— ACTION ITEM —
Filter the entries for the word "that". Copy each line in which it occurs.

— MATERIAL PROVIDED —
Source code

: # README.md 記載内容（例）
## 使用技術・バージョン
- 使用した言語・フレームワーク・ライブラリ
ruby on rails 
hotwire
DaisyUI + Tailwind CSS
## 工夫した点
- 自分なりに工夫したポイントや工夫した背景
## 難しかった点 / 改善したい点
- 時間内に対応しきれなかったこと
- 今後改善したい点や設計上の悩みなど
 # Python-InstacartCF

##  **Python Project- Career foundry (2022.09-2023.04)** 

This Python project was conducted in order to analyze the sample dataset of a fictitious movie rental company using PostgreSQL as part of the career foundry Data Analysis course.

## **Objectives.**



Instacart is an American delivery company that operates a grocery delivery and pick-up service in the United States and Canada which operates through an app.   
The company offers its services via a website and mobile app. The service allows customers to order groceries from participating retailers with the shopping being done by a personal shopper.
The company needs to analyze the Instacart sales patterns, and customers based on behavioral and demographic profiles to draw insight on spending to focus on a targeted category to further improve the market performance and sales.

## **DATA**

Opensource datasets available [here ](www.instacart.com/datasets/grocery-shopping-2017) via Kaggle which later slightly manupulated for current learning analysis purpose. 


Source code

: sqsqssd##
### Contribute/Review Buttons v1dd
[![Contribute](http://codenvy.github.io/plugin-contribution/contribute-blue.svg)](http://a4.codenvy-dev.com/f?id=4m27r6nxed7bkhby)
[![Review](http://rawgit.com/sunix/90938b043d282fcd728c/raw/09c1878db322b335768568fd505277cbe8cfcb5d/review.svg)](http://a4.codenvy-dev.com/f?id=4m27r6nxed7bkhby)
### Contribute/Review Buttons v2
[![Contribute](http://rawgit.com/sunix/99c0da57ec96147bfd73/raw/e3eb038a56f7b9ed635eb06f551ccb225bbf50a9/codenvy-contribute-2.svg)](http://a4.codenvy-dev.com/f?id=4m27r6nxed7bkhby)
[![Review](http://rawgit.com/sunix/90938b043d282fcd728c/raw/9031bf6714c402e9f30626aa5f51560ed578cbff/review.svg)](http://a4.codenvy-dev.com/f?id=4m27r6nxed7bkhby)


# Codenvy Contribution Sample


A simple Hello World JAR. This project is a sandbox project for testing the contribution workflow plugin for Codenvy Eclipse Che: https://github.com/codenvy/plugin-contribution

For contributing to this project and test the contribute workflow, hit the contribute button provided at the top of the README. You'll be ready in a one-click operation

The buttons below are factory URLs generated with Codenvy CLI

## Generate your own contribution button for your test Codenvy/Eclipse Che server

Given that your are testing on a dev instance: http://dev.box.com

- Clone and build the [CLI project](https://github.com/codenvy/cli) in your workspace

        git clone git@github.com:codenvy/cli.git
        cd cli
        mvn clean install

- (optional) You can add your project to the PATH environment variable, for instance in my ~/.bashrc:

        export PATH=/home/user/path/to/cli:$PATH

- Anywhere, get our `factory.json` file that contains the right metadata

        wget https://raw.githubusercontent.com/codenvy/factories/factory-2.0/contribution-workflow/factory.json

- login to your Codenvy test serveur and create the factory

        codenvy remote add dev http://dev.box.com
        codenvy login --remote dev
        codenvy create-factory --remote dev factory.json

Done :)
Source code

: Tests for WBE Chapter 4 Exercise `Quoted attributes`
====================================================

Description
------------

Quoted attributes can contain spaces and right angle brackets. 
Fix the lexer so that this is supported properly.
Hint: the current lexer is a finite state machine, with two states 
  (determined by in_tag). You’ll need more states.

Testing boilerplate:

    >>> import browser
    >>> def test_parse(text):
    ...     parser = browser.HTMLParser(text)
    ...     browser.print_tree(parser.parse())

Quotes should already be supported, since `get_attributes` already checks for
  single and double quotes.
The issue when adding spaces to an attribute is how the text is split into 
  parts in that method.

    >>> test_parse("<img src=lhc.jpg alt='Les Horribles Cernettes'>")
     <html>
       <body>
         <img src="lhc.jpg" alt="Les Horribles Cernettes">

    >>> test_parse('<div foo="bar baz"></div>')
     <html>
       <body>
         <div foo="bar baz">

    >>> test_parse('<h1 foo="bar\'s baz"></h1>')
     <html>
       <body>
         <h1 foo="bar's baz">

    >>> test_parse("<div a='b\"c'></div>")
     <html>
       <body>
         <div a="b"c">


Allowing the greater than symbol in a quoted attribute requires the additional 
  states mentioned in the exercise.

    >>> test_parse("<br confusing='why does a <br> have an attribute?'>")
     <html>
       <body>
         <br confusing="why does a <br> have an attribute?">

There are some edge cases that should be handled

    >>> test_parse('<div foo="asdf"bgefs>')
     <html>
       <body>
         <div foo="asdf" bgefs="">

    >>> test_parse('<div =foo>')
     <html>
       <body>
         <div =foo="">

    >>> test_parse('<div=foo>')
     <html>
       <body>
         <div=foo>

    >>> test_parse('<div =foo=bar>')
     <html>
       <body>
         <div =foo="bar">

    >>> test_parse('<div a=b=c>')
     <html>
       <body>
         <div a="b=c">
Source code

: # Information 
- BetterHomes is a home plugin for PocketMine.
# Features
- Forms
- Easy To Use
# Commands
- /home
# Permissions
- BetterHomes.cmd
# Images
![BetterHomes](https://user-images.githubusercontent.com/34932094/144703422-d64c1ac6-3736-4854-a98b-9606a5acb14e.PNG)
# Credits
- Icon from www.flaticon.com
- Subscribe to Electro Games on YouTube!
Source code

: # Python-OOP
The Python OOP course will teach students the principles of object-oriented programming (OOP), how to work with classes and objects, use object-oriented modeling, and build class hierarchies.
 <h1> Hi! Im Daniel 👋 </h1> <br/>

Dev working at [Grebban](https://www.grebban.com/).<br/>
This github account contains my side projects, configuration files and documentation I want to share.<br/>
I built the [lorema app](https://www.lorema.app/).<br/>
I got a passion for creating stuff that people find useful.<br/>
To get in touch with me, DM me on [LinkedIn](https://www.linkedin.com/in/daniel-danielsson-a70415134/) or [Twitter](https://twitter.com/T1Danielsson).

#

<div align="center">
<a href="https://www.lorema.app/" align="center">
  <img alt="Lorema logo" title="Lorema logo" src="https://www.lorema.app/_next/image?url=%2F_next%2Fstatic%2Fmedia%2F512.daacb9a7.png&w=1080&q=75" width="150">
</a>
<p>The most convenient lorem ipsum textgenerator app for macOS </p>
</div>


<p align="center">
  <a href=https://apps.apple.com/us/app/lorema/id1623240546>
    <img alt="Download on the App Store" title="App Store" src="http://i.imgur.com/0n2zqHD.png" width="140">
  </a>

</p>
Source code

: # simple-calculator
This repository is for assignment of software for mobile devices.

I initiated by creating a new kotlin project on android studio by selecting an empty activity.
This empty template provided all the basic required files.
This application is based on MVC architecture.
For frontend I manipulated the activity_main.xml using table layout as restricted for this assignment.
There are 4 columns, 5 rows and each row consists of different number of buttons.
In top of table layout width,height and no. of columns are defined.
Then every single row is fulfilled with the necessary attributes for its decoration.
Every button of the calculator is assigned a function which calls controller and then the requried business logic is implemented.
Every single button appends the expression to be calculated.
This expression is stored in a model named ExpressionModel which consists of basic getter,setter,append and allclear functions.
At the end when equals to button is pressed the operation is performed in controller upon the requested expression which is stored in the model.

— TASK SOLUTION —
Instacart is an American delivery company that operates a grocery delivery and pick-up service in the United States and Canada which operates through an app.   
Given that your are testing on a dev instance: http://dev.box.com
- Anywhere, get our `factory.json` file that contains the right metadata
Fix the lexer so that this is supported properly.
  parts in that method.
There are some edge cases that should be handled
I got a passion for creating stuff that people find useful.<br/>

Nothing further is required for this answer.